Finally, we come to appellant SPO1 Honorio Cartalla, Jr.'s appeal. After carefully reviewing the facts and issues raised
therein, we find that the trial court erred in finding said appellant guilty as an accessory.
The trial court's sole reason for convicting appellant SPO1 Cartalla, Jr. was his failure to produce the laser sight of the gun
as evidence during the trial. However, such omission does not amount to concealing or destroying the body of the crime or
effects or instruments thereof to prevent its discovery. The laser sight had been surrendered to the police authorities so there was
no more need for discovery. Its loss thereafter does not make appellant SPO1 Cartalla, Jr. an accessory. At most, as custodian
thereof, he may be made answerable administratively.
In his testimony, he made clear that the loss was not intentional. He further stated:
Q Finally, Mr. Cartalla, what can you say about the charge against you as alleged in the information that you tried to conceal
or destroy the effects or body of the crime to prevent its discovery?
A It's not true, sir.
Q Why?
A Because I did not conceal anything, I did not destroy anything on the body of the crime and as far as I know, I did all my
job as investigator and I worked for it up to the wee hours of the morning up to the next morning, I still did it and I
gathered evidence and I submitted it to the Crime Laboratory and even when at the time, I have been hearing that I will
not be the one who will investigate, they got it from me without proper notice, that they will take over the investigation,
I still did my job, and on the fifth, I was asked by Prosecutor Llorente to retrieve the slug and what I did was even the
investigation is not with me, I still did it, I still went to the IBC and I still worked hard, I even remember
Atty. Flaminiano
We want to make of record that the witness is now in tears at this moment.
COURT
Continue.
A The companion of Inspector de Leon and PO2 Rojas even said that this policeman is very hardworking, even the
investigation is not with him anymore, but still, he's working and I answered him, whatever, whatever they will
charge to me, maybe it's just their job and so, I will also do my job. Because as far as I know, I will not be implicated
because I have not done anything, I have not done the charges that they filed against me, I was surprised when I was
given a confirmation that I was an accessory that is why my youngest child even told me "kala ko Papa, Mabait ka?" and
I told him that it's not true. For me, I have not done anything like that.
Atty.
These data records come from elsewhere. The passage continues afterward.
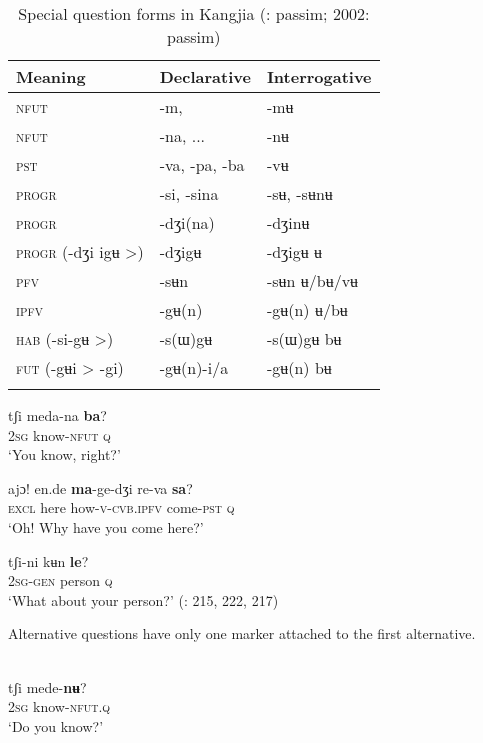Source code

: \begin{table}
\caption{Special question forms in Kangjia (\citealt{Siqinchaoketu1999}: passim; 2002: passim)}
\label{tab:mong:5}

\begin{tabularx}{\textwidth}{XXl}
\lsptoprule

\textbf{Meaning} & \textbf{Declarative} & \textbf{Interrogative}\\
\midrule
\textsc{nfut} & -m, & -mʉ\\
\textsc{nfut} & -na, ... & -nʉ\\
\textsc{pst} & -va, -pa, -ba & -vʉ\\
\textsc{progr} & -si, -sina & -sʉ, -sʉnʉ\\
\textsc{progr} & -dʒi(na) & -dʒinʉ\\
\textsc{progr (}-dʒi igʉ >) & -dʒigʉ & -dʒigʉ ʉ\\
\textsc{pfv} & -sʉn & -sʉn ʉ/bʉ/vʉ\\
\textsc{ipfv} & -gʉ(n) & -gʉ(n) ʉ/bʉ\\
\textsc{hab (}-si-gʉ >) & -s(ɯ)gʉ & -s(ɯ)gʉ bʉ\\
\textsc{fut (}-gʉi > -gi) & -gʉ(n)-i/a & -gʉ(n) bʉ\\
\lspbottomrule
\end{tabularx}
\end{table}

\newpage 
\ea%
    \label{ex:mong:44}
    \ea
    \gll tʃi  meda-na \textbf{{ba}}?\\
    2\textsc{sg}  know-\textsc{nfut}  \textsc{q}\\
    \glt ‘You know, right?’
    
    \ex
    \gll ajɔ!  en.de \textbf{ma}-ge-dʒi    re-va \textbf{{sa}}?\\
    \textsc{excl}  here  how-\textsc{v}-\textsc{cvb.ipfv}  come-\textsc{pst}  \textsc{q}\\
    \glt ‘Oh! Why have you come here?’
    
    \ex
    \gll tʃi-ni    kʉn \textbf{{le}}?\\
    2\textsc{sg}-\textsc{gen}  person  \textsc{q}\\
    \glt ‘What about your person?’ (\citealt{Siqinchaoketu1999}: 215, 222, 217)
    \z
    \z 

Alternative questions have only one marker attached to the first alternative.

\ea%
    \label{ex:mong:45}
    \\
    \ea
    \gll tʃi  mede-\textbf{{nʉ}}?\\
    2\textsc{sg}  know-\textsc{nfut}.\textsc{q}\\
    \glt ‘Do you know?’
    
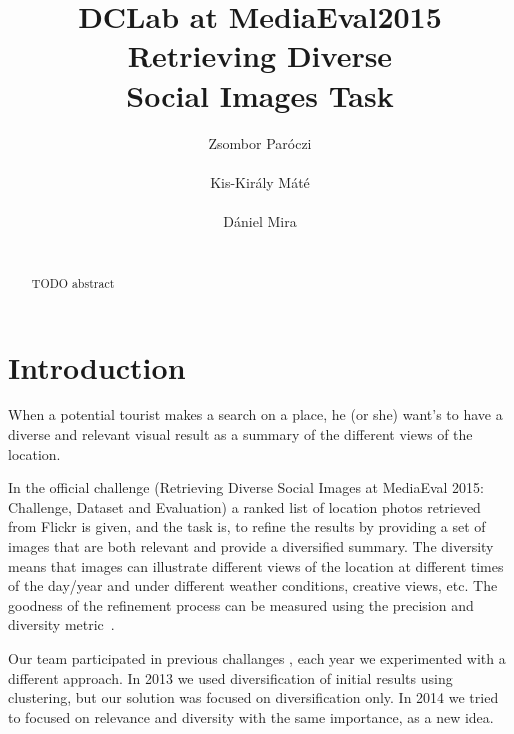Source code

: \documentclass{sig-alternate}
\begin{document}

\title{DCLab at MediaEval2015 Retrieving Diverse \\ Social Images Task}


\author{
\alignauthor
Zsombor Par\'oczi\\
       \\
\alignauthor
Kis-Kir\'aly M\'at\'e \\
		\\
\alignauthor
D\'aniel Mira\\
		\\
}

\maketitle
\begin{abstract}
TODO abstract
\end{abstract}

\section{Introduction}

When a potential tourist makes a search on a place, he (or she) want's to have a diverse and relevant visual result as a summary of the different views of the location. 

In the official challenge (Retrieving Diverse Social Images at MediaEval 2015: Challenge, Dataset and Evaluation) \cite{Task2015} a ranked list of location photos retrieved from Flickr is given, and the task is, to refine the results by providing a set of images that are both relevant and provide a diversified summary. The diversity means that images can illustrate different views of the location at different times of the day/year and under different weather conditions, creative views, etc. The goodness of the refinement process can be measured using the precision and diversity metric~\cite{Taneva:2010:GRP:1718487.1718541}. 

Our team participated in previous challanges \cite{szHucs2013bmemtm,Paroczi2014}, each year we experimented with a different approach. In 2013 we used diversification of initial results using clustering, but our solution was focused on diversification only. In 2014 we tried to focused on relevance and diversity with the same importance, as a new idea.
\end{document}
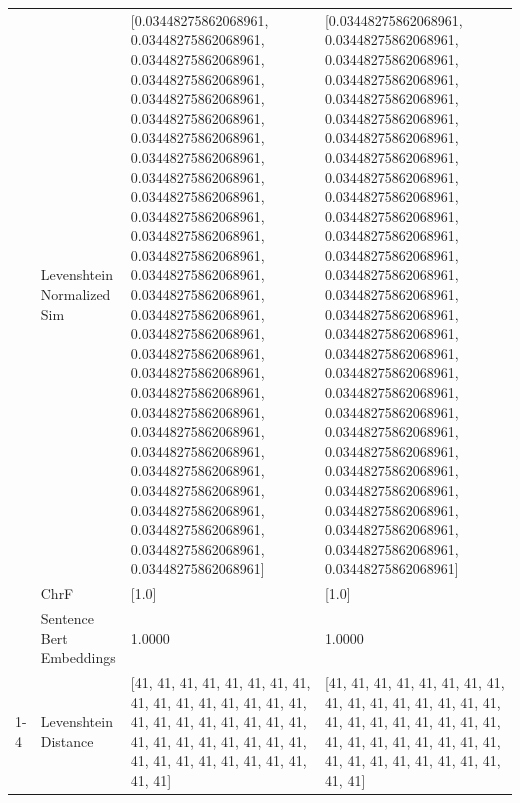 \begin{tabular}{llll}
 & Levenshtein Normalized Sim & [0.03448275862068961, 0.03448275862068961, 0.03448275862068961, 0.03448275862068961, 0.03448275862068961, 0.03448275862068961, 0.03448275862068961, 0.03448275862068961, 0.03448275862068961, 0.03448275862068961, 0.03448275862068961, 0.03448275862068961, 0.03448275862068961, 0.03448275862068961, 0.03448275862068961, 0.03448275862068961, 0.03448275862068961, 0.03448275862068961, 0.03448275862068961, 0.03448275862068961, 0.03448275862068961, 0.03448275862068961, 0.03448275862068961, 0.03448275862068961, 0.03448275862068961, 0.03448275862068961, 0.03448275862068961, 0.03448275862068961, 0.03448275862068961] & [0.03448275862068961, 0.03448275862068961, 0.03448275862068961, 0.03448275862068961, 0.03448275862068961, 0.03448275862068961, 0.03448275862068961, 0.03448275862068961, 0.03448275862068961, 0.03448275862068961, 0.03448275862068961, 0.03448275862068961, 0.03448275862068961, 0.03448275862068961, 0.03448275862068961, 0.03448275862068961, 0.03448275862068961, 0.03448275862068961, 0.03448275862068961, 0.03448275862068961, 0.03448275862068961, 0.03448275862068961, 0.03448275862068961, 0.03448275862068961, 0.03448275862068961, 0.03448275862068961, 0.03448275862068961, 0.03448275862068961, 0.03448275862068961] \\
 & ChrF & [1.0] & [1.0] \\
 & Sentence Bert Embeddings & 1.0000 & 1.0000 \\
\cline{1-4}
\multirow[t]{4}{*}{Obororo tibonyora obuya k'omoyo.} & Levenshtein Distance & [41, 41, 41, 41, 41, 41, 41, 41, 41, 41, 41, 41, 41, 41, 41, 41, 41, 41, 41, 41, 41, 41, 41, 41, 41, 41, 41, 41, 41, 41, 41, 41, 41, 41, 41, 41, 41, 41, 41, 41, 41, 41] & [41, 41, 41, 41, 41, 41, 41, 41, 41, 41, 41, 41, 41, 41, 41, 41, 41, 41, 41, 41, 41, 41, 41, 41, 41, 41, 41, 41, 41, 41, 41, 41, 41, 41, 41, 41, 41, 41, 41, 41, 41, 41] \\

\end{tabular}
Fernandez
That's all for the witness, your Honor.
COURT
The way I look at your case, you are indicted here as an accessory because according to one of the witnesses, the gun together
with the laser sight was handled to you and when that gun reached Crame, the laser sight was no longer there, answer
me, what happened?
A The truth, your Honor, is, when the gun was submitted to me by Inspector Cabrera, the laser sight was there, I immediately
made the transmittal for the laboratory and I described what is there, together with the laser and after that, I placed it in a
brown envelope, I placed it in my drawer. On the second day, I was really busy on that day because I was the only one. I
was asking for assistance because I would go out, I will investigate and then I just found out when I was about to submit
the laser to the laboratory, I gave the envelope together with the transmittal and when it was being received, he checked
it and he said Sgt. Where is the laser sight? and I said it's there, attached. And he said please look at it.
COURT
Who told you that?
A The person who received, your Honor.
COURT
But in your transmittal, you wrote there that there was a laser?
A Yes, your Honor. When I saw the envelope, there was no laser, I was planning to go back right away but I just said, okay, I
will just cross it out and I did not erase because I want that I will not hide anything. It has happened because maybe
somebody is interested or I might have left in my drawer. Because I will not hide it. That's why I did not sno-pake it and
I just crossed it out so it can be read together with my initial and when I came back, I asked them who touched my
things.
COURT
What answer did you get?
A There was no answer. Nobody was answering me, nobody was talking.[67]
From the foregoing, it is clear that appellant SPO1 Cartalla, Jr. did not intentionally conceal or destroy the laser sight, and
the prosecution failed to prove that he did so with intent to derail the prosecution of the principal accused. On the other hand,
while the laser sight was an accessory device attached to the gun, it was not essential to the commission, investigation and
prosecution of the crime. The gun itself, which was the instrument of the crime, was surrendered to the authorities and presented
as evidence in court. The failure of appellant SPO1 Cartalla, Jr. to present the laser sight as part of the evidence did not in any
way affect the outcome of the trial, much less prevent the discovery of the crime. Furthermore, there is no showing that appellant
SPO1 Cartalla, Jr. profited by the non-presentation of the laser sight.
Thus, under the definition of an accessory under the Revised Penal Code and jurisprudence, appellant Cartalla, Jr.'s
omission does not make him liable as an accessory to the crime committed by appellant Antonio. Even the Solicitor General
submits that there are no grounds to convict appellant Cartalla, to wit:

At the time the laser sight was turned over to Cartalla, the crime or its corpus delicti had been discovered. Hence, the loss of the
laser sight could not have prevented the discovery of the crime. The essential instrument of the crime, namely, a caliber .9 mm
Beretta Model 92F with serial number BER-041965-7 and black magazine had been preserved and presented as evidence.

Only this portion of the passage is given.